Старушка сменила гнев на милость.
— Неужели? Как же ваша фамилия?
Сережа назвал себя.
— Как будто знакомое имя. Надо же! Ах, жалко — нет сегодня нашего директора. Подождите, мы к нему домой позвоним. А хетагуровок все-таки следует знать. Тем более, что…
— Мне многое еще здесь следует узнать.
— Издалека?
— Воронеж. Скажите, где этот снимок сделан?
— Покажу, извольте.
Она откинула шелк на окне, открылся проспект, уходящий к Амуру, угол дворца с колоннадой, а у самой реки — ажурный кран.
— Видите — строят Дом молодежи? Сразу за стройплощадкой будет набережная. Там найдете камень с буквами.

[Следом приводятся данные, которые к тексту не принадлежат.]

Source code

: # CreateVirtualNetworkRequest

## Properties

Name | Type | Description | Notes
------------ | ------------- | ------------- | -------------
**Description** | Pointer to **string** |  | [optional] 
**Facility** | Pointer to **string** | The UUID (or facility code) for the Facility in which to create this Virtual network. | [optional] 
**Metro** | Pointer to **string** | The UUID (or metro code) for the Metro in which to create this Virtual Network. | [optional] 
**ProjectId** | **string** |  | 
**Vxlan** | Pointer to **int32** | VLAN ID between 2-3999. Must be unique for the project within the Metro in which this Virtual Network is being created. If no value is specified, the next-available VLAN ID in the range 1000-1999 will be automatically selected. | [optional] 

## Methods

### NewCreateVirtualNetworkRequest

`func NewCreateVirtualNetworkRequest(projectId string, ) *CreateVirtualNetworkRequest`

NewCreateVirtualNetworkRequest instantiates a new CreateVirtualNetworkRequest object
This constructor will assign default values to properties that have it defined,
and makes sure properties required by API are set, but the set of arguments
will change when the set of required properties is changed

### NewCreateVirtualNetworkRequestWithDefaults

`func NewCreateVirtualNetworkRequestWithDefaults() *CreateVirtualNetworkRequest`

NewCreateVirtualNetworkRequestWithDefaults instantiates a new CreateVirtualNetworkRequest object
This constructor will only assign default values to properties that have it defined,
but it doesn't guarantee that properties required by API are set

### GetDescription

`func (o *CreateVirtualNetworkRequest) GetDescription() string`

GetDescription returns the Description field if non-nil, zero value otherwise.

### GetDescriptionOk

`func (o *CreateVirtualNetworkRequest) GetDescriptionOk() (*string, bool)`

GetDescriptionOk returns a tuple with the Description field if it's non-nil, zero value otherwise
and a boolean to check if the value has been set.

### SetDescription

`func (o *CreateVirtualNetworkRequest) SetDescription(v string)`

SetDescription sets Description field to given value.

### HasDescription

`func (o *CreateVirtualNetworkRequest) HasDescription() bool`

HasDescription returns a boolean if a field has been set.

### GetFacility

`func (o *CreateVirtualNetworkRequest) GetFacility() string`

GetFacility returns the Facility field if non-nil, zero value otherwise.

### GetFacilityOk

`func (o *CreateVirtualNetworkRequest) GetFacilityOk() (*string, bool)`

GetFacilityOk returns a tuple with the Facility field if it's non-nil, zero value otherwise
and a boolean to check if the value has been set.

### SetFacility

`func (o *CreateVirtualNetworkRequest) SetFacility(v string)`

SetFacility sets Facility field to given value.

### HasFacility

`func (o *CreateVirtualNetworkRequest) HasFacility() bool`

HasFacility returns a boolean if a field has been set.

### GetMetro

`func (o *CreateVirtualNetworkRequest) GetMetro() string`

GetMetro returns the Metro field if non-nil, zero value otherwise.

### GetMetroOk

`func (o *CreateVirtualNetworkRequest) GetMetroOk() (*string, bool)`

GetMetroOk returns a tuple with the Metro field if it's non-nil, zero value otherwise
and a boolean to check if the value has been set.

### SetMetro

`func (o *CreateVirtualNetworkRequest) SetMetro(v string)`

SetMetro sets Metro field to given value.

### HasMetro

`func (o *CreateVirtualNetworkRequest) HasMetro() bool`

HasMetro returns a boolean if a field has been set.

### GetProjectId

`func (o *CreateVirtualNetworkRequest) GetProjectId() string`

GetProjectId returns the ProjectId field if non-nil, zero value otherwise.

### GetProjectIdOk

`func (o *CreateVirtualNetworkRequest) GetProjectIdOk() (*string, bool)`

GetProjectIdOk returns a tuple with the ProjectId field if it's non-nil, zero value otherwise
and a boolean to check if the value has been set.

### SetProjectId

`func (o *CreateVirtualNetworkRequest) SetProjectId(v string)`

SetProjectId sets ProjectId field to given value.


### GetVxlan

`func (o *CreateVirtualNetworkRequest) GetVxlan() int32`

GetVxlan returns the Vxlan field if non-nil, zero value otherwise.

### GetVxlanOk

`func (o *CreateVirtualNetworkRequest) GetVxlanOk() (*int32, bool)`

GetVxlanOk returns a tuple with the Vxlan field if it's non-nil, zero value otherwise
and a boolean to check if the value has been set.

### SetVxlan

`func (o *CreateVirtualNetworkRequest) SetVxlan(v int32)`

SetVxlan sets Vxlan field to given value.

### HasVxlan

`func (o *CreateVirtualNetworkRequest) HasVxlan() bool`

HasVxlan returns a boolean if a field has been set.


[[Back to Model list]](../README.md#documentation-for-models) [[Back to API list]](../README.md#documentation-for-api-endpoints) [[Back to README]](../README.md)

— Какой? Вроде Шаман-камня?
— Причем здесь шаман? Шаман это человек, а я говорю про камень. Какой — сразу сами поймите. Сходите, а я пока разыщу для вас директора или кого-нибудь из наших научных сотрудников. Неверов, говорите?
Светло-серая глыба стояла у самой воды. На ней золотом были выбиты слова:
«Здесь 10 мая 1932 года высадились первые комсомольцы — строители города».
3.
Ночью выпал последний снег.
Был он легкий, почти теплый. Ненадолго запеленал на прощанье тайгу, скрыл звериные следы и тропы, выбелил лысые сопки. А с первыми лучами потекли ручьи, обнажая корневища и рыжую палую хвою. Лед на Силинке истончился, уже видна и слышна стала под ним стремительная влага. За порогами, у Шаман-камня, разорвалась согретая на пригорке землица — потянулся к солнцу подснежник.
Гранитная скала над рекой словно прослезилась. Сверкнула бурыми зернистыми гранями. На седловину камня, к самым рисункам, выскочил полосатый бурундук. Навострил чуткие ушки.
Где-то вблизи затрещали сучья. Зверек юркнул по мху седловины к расщелине, из которой тянулась кривая береза, притаился.
К скале приближался из тайги небольшой отряд. Седая стройная женщина в куртке и резиновых сапогах, за ней — бородатый дюжий мужчина, груженный рюкзаком и ружьем, и однорукий старик-нанаец. Углы рюкзака распирали черенки геологических молотков.
Подойдя к реке, мужчина опустил свою ношу на прибрежный валун, прислонил к сосне ружье и, задрав голову, принялся пристально глядеть туда, где только что стоял на двух лапках бурундук.
— Вижу, вижу! — зычно закричал он. — Виктория Андреевна, в чистом виде пиктограммы! Не сойти мне с этого места!
— Где, Володя?
— Вот там, левее березки!
Нанаец тоже подошел к валуну и тихонько посмеивался, довольный эффектом, что произвели рисунки на ученых.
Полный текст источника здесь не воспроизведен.